Any dissolved corporation that is a potential CERCLA defendant may have benefited from the cheap disposal of hazardous wastes. If the resources of these dissolved corporations are available, those resources should be available for cleanup and the party who benefited from the cheap disposal should be held responsible.

Gilman, 751 F. Supp. at 1453.

Still, the question whether Parsons still holds assets and whether it is a "person" under CERCLA are intertwined. Although an existing corporation is clearly a "person" under CERCLA, a non-existent corporation cannot be included within that definition. In such a case there is no entity to sue or to defend against a lawsuit, and any judgment entered by the court would be unenforceable, much less uncollectible. To use the Gilman court's analogy, although Hitco may have shown that Parson's is "dead", in order to fulfill CERCLA's remedial goals, plaintiff is entitled to determine whether the corporation has been "buried." If it is established through discovery that Parsons holds no assets *1302 whatsoever, then it no longer exists. In that situation it is not a "person" under CERCLA and no lawsuit can be maintained against it.[4]

 
IV.

For the reasons stated above, defendant Hitco, Inc.'s motion to dismiss the complaint against defendant Parsons Corporation is denied.

NOTES

[1] The Distler court, on the other hand, correctly concluded that CERCLA is designed to preempt state capacity laws where those laws interfere with the broad brush of CERCLA liability. However, having taken that position in order to satisfy the remedial purpose of CERCLA, the Court undercut the scope of its holding by ruling that CERCLA does not impose liability on dissolved corporations. Contrast this with Levin Metals where the court determined that although the broad remedial scope of CERCLA may impose liability on a dissolved corporation, the state capacity law precluded the maintenance of a lawsuit. Levin Metals, 817 F.2d at 1451.

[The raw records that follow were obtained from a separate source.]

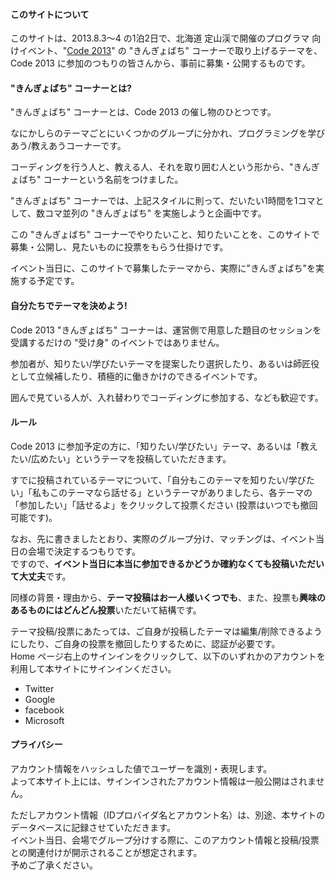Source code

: #### このサイトについて

このサイトは、2013.8.3～4 の1泊2日で、北海道 定山渓で開催のプログラマ 向けイベント、"[Code 2013](http://codejapan.jp/)" の "きんぎょばち" コーナーで取り上げるテーマを、Code 2013 に参加のつもりの皆さんから、事前に募集・公開するものです。

#### "きんぎょばち" コーナーとは?

"きんぎょばち" コーナーとは、Code 2013 の催し物のひとつです。

なにかしらのテーマごとにいくつかのグループに分かれ、プログラミングを学びあう/教えあうコーナーです。

コーディングを行う人と、教える人、それを取り囲む人という形から、"きんぎょばち" コーナーという名前をつけました。

"きんぎょばち" コーナーでは、上記スタイルに則って、だいたい1時間を1コマとして、数コマ並列の "きんぎょばち" を実施しようと企画中です。

この "きんぎょばち" コーナーでやりたいこと、知りたいことを、このサイトで募集・公開し、見たいものに投票をもらう仕掛けです。

イベント当日に、このサイトで募集したテーマから、実際に"きんぎょばち"を実施する予定です。

#### 自分たちでテーマを決めよう!

Code 2013 "きんぎょばち" コーナーは、運営側で用意した題目のセッションを受講するだけの "受け身" のイベントではありません。

参加者が、知りたい/学びたいテーマを提案したり選択したり、あるいは師匠役として立候補したり、積極的に働きかけのできるイベントです。

囲んで見ている人が、入れ替わりでコーディングに参加する、なども歓迎です。

#### ルール

Code 2013 に参加予定の方に、「知りたい/学びたい」テーマ、あるいは「教えたい/広めたい」というテーマを投稿していただきます。

すでに投稿されているテーマについて、「自分もこのテーマを知りたい/学びたい」「私もこのテーマなら話せる」というテーマがありましたら、各テーマの「参加したい」「話せるよ」をクリックして投票ください (投票はいつでも撤回可能です)。

なお、先に書きましたとおり、実際のグループ分け、マッチングは、イベント当日の会場で決定するつもりです。  
ですので、**イベント当日に本当に参加できるかどうか確約なくても投稿いただいて大丈夫**です。  

同様の背景・理由から、**テーマ投稿はお一人様いくつでも**、また、投票も**興味のあるものにはどんどん投票**いただいて結構です。

テーマ投稿/投票にあたっては、ご自身が投稿したテーマは編集/削除できるようにしたり、ご自身の投票を撤回したりするために、認証が必要です。  
Home ページ右上のサインインをクリックして、以下のいずれかのアカウントを利用して本サイトにサインインください。

- Twitter
- Google
- facebook
- Microsoft

#### プライバシー

アカウント情報をハッシュした値でユーザーを識別・表現します。  
よって本サイト上には、サインインされたアカウント情報は一般公開はされません。

ただしアカウント情報（IDプロバイダ名とアカウント名）は、別途、本サイトのデータベースに記録させていただきます。  
イベント当日、会場でグループ分けする際に、このアカウント情報と投稿/投票との関連付けが開示されることが想定されます。  
予めご了承ください。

[2] The Court notes that if Hitco, Inc., is determined to be the successor of Parsons, its liability under CERCLA for the acts of Parsons is established. See Anspec Co. Inc. v. Johnson Controls, Inc., et al., 922 F.2d 1240, 1246 (6th Cir. 1991). Although this issue is not presented in this case, if Hitco, Inc., is liable as the successor corporation, Anspec implies that the court may dismiss the suit against Parsons without undertaking an analysis of CERCLA's application to dissolved corporations. Id. at 1247-48.

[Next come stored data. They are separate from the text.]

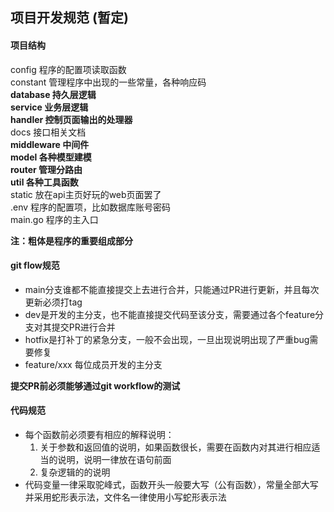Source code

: ## 项目开发规范  (暂定)

#### 项目结构 ####
config  程序的配置项读取函数  
constant  管理程序中出现的一些常量，各种响应码  
**database  持久层逻辑**  
**service  业务层逻辑**  
**handler  控制页面输出的处理器**  
docs  接口相关文档  
**middleware  中间件**  
**model  各种模型建模**  
**router  管理分路由**  
**util  各种工具函数**  
static  放在api主页好玩的web页面罢了  
.env  程序的配置项，比如数据库账号密码   
main.go  程序的主入口  

**注：粗体是程序的重要组成部分**  

#### git flow规范 ####  
- main分支谁都不能直接提交上去进行合并，只能通过PR进行更新，并且每次更新必须打tag
- dev是开发的主分支，也不能直接提交代码至该分支，需要通过各个feature分支对其提交PR进行合并
- hotfix是打补丁的紧急分支，一般不会出现，一旦出现说明出现了严重bug需要修复
- feature/xxx 每位成员开发的主分支

**提交PR前必须能够通过git workflow的测试**  

#### 代码规范 ####
- 每个函数前必须要有相应的解释说明：
  1. 关于参数和返回值的说明，如果函数很长，需要在函数内对其进行相应适当的说明，说明一律放在语句前面
  2. 复杂逻辑的的说明
-  代码变量一律采取驼峰式，函数开头一般要大写（公有函数），常量全部大写并采用蛇形表示法，文件名一律使用小写蛇形表示法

[3] The Court notes that if Parsons in fact has assets yet to be distributed it has not been fully dissolved under Michigan law. See M.C.L.A. § 450.1851(2). Allowing this suit to proceed will give plaintiff an opportunity to conduct discovery on what assets, if any, Parsons still holds.

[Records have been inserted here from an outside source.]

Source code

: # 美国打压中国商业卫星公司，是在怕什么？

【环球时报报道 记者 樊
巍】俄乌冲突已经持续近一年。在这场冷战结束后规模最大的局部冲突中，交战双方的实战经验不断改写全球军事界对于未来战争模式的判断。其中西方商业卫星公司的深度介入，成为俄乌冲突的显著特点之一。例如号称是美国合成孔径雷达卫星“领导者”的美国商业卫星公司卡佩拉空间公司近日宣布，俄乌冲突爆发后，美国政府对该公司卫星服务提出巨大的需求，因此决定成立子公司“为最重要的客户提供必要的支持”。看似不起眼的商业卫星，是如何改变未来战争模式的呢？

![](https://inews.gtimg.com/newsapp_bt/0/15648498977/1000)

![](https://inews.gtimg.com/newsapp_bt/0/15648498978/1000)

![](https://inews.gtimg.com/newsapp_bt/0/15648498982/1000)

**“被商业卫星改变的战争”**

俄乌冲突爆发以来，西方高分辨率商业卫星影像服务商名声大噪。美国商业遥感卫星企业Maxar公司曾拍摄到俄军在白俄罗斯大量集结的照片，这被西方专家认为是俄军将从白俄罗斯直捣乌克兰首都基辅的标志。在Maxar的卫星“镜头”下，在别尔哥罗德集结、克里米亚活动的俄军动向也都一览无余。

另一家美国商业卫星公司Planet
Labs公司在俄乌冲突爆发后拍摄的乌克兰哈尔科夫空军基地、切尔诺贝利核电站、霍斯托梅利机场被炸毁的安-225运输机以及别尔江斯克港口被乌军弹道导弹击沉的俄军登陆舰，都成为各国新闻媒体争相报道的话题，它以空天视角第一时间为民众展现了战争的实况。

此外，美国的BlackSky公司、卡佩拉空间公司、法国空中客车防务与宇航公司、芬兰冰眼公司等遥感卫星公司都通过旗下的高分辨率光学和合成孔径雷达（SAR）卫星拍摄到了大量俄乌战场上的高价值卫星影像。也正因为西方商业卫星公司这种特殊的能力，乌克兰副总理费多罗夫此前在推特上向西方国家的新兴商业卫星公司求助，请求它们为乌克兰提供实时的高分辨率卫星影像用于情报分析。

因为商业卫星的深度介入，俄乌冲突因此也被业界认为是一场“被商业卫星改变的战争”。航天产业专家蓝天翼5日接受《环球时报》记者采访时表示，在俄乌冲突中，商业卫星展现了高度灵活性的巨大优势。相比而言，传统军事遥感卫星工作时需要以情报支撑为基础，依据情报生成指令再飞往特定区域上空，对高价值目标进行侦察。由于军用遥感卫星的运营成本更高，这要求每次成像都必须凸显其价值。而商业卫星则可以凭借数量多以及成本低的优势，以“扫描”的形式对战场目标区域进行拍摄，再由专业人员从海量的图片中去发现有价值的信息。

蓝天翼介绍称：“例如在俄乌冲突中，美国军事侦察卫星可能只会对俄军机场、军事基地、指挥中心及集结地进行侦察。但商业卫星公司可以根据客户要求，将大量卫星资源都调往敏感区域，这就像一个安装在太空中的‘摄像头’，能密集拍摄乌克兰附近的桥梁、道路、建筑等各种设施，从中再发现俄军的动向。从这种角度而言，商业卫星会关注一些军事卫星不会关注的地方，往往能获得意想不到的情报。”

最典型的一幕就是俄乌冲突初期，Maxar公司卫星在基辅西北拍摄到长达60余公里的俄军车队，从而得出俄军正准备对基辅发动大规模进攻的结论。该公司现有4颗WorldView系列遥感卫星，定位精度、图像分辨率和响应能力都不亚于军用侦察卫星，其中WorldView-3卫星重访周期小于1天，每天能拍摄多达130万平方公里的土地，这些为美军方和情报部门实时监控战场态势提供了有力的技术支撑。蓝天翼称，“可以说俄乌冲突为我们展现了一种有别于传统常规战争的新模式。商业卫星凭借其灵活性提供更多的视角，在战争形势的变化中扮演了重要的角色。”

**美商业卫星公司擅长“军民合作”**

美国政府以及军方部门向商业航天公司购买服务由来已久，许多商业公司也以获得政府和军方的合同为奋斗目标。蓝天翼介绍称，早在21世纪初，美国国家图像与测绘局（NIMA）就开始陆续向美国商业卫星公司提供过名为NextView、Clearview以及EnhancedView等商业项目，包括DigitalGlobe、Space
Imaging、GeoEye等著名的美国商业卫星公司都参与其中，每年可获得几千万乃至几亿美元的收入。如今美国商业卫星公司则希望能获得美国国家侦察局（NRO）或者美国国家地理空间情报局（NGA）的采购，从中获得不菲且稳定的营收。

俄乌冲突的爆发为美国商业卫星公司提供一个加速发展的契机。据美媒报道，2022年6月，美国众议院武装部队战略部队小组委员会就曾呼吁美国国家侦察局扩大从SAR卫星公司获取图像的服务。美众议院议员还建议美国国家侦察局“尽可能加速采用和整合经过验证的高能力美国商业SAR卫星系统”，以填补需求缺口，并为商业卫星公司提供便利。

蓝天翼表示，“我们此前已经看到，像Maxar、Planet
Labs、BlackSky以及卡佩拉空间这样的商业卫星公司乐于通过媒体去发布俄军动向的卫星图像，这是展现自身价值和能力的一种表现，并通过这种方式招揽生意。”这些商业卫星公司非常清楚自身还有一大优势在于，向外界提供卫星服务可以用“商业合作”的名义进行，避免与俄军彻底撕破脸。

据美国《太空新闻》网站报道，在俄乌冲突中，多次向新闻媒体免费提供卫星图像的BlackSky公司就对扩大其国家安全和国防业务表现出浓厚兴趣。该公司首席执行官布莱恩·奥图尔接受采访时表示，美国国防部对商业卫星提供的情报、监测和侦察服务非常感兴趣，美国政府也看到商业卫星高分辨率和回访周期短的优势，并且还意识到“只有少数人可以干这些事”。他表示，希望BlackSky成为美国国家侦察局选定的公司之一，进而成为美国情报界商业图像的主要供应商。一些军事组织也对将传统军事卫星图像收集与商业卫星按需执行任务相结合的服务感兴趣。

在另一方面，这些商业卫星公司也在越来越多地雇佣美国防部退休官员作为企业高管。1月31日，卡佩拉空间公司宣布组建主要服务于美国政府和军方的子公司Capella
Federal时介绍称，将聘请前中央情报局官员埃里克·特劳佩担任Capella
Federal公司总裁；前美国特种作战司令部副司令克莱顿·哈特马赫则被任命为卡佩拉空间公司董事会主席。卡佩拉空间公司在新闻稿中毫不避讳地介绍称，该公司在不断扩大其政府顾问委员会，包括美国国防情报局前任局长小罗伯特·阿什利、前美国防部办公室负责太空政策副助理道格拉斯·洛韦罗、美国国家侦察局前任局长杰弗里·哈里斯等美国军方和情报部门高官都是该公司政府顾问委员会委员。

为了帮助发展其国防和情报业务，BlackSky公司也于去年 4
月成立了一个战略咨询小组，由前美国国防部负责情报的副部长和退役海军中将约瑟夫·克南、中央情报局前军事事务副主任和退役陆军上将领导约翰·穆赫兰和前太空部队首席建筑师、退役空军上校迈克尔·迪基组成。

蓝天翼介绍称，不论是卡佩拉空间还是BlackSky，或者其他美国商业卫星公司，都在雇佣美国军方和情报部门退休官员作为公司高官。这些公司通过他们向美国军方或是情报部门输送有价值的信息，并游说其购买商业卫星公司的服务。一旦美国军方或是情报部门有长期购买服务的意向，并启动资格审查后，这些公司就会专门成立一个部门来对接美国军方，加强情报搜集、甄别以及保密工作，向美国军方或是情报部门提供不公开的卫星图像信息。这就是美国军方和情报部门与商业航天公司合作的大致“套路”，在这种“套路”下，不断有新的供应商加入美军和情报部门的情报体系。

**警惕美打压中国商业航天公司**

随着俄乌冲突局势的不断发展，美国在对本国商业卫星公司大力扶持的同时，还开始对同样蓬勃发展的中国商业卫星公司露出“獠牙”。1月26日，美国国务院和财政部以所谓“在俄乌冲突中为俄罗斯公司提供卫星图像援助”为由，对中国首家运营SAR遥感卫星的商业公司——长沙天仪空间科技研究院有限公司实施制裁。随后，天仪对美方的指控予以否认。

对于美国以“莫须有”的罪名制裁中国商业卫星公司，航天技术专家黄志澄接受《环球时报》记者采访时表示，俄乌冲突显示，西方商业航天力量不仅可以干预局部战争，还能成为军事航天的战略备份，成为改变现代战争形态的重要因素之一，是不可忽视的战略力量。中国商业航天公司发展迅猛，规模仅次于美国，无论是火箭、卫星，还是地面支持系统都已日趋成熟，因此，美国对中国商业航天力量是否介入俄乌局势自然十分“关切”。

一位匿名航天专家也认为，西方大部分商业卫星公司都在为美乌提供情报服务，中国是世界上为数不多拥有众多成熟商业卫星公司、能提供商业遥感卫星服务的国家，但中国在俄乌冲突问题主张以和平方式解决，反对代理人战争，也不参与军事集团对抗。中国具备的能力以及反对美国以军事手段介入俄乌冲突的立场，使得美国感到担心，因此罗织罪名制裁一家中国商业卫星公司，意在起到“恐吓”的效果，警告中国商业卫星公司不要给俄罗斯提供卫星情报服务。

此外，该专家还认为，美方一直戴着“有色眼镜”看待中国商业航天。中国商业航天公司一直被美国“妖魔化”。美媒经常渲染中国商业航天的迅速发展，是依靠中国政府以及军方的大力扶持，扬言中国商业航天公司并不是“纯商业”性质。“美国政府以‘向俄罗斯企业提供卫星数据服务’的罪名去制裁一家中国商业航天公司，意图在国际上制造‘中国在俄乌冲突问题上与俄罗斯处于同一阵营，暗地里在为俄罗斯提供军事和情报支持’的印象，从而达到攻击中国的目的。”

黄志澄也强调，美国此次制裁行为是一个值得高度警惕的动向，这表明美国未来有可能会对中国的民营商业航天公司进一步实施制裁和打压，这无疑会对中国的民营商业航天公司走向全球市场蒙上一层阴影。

[4] Plaintiff has entered a notice of default and moved for default judgment against Parsons. The Court will not enter judgment against Parsons unless its liability is established through this lawsuit. Although Parsons has not appeared in this matter, and presumably will not appear, the Court believes that its interests in denying and disproving liability is adequately protected by Hitco, Inc.